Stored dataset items
* * *
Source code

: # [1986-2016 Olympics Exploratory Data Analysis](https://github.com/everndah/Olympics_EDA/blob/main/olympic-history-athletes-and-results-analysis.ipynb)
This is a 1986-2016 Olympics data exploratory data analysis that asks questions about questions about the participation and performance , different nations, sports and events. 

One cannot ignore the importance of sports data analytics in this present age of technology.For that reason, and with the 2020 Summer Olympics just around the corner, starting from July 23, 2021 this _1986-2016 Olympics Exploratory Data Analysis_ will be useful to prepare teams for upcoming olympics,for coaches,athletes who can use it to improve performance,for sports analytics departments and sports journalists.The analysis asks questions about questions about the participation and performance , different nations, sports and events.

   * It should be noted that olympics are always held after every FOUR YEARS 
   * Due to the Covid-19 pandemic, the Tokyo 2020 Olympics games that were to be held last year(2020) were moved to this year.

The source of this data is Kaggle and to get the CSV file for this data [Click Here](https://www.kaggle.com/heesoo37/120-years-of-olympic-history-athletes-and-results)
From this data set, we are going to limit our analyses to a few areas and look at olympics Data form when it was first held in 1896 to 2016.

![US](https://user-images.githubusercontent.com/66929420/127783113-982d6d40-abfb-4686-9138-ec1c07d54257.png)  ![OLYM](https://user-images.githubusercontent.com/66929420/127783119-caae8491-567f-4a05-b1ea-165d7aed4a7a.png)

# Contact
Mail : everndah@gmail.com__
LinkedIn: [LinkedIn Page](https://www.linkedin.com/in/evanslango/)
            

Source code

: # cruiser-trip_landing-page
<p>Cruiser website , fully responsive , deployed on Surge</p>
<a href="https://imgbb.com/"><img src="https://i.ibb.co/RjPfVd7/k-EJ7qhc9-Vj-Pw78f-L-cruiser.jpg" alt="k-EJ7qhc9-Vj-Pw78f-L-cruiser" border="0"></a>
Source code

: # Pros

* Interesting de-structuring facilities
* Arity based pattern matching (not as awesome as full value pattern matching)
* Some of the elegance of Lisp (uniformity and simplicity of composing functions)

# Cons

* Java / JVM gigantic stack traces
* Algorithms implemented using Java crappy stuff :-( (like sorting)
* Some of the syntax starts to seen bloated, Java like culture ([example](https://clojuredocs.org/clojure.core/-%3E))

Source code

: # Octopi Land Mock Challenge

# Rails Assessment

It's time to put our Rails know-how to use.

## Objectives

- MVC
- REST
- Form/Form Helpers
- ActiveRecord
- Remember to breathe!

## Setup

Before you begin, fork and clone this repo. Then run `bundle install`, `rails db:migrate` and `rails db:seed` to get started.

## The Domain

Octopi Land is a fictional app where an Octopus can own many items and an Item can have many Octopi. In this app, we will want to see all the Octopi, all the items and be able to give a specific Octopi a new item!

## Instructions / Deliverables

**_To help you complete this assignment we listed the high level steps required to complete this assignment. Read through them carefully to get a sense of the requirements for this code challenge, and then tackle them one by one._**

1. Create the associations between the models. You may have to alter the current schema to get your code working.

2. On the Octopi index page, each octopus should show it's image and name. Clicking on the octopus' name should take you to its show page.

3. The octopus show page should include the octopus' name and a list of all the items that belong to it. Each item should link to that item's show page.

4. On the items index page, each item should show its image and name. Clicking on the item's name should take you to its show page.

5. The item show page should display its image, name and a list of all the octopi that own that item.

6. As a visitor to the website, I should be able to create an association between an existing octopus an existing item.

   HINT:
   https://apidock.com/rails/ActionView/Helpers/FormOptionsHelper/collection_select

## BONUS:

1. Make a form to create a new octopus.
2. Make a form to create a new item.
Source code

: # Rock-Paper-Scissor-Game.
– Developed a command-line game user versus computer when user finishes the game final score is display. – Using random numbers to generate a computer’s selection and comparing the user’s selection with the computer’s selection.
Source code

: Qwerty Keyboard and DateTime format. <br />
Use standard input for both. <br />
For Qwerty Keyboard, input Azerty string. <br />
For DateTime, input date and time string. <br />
* * *
**Task details**: Among the records above, repeat exactly the line with "From this data", the line with "one by one._**", and every line in between, and only those.

**Answer for the task**:
From this data set, we are going to limit our analyses to a few areas and look at olympics Data form when it was first held in 1896 to 2016.

![US](https://user-images.githubusercontent.com/66929420/127783113-982d6d40-abfb-4686-9138-ec1c07d54257.png)  ![OLYM](https://user-images.githubusercontent.com/66929420/127783119-caae8491-567f-4a05-b1ea-165d7aed4a7a.png)

# Contact
Mail : everndah@gmail.com__
LinkedIn: [LinkedIn Page](https://www.linkedin.com/in/evanslango/)
            

Source code

: # cruiser-trip_landing-page
<p>Cruiser website , fully responsive , deployed on Surge</p>
<a href="https://imgbb.com/"><img src="https://i.ibb.co/RjPfVd7/k-EJ7qhc9-Vj-Pw78f-L-cruiser.jpg" alt="k-EJ7qhc9-Vj-Pw78f-L-cruiser" border="0"></a>
Source code

: # Pros

* Interesting de-structuring facilities
* Arity based pattern matching (not as awesome as full value pattern matching)
* Some of the elegance of Lisp (uniformity and simplicity of composing functions)

# Cons

* Java / JVM gigantic stack traces
* Algorithms implemented using Java crappy stuff :-( (like sorting)
* Some of the syntax starts to seen bloated, Java like culture ([example](https://clojuredocs.org/clojure.core/-%3E))

Source code

: # Octopi Land Mock Challenge

# Rails Assessment

It's time to put our Rails know-how to use.

## Objectives

- MVC
- REST
- Form/Form Helpers
- ActiveRecord
- Remember to breathe!

## Setup

Before you begin, fork and clone this repo. Then run `bundle install`, `rails db:migrate` and `rails db:seed` to get started.

## The Domain

Octopi Land is a fictional app where an Octopus can own many items and an Item can have many Octopi. In this app, we will want to see all the Octopi, all the items and be able to give a specific Octopi a new item!

## Instructions / Deliverables

**_To help you complete this assignment we listed the high level steps required to complete this assignment. Read through them carefully to get a sense of the requirements for this code challenge, and then tackle them one by one._**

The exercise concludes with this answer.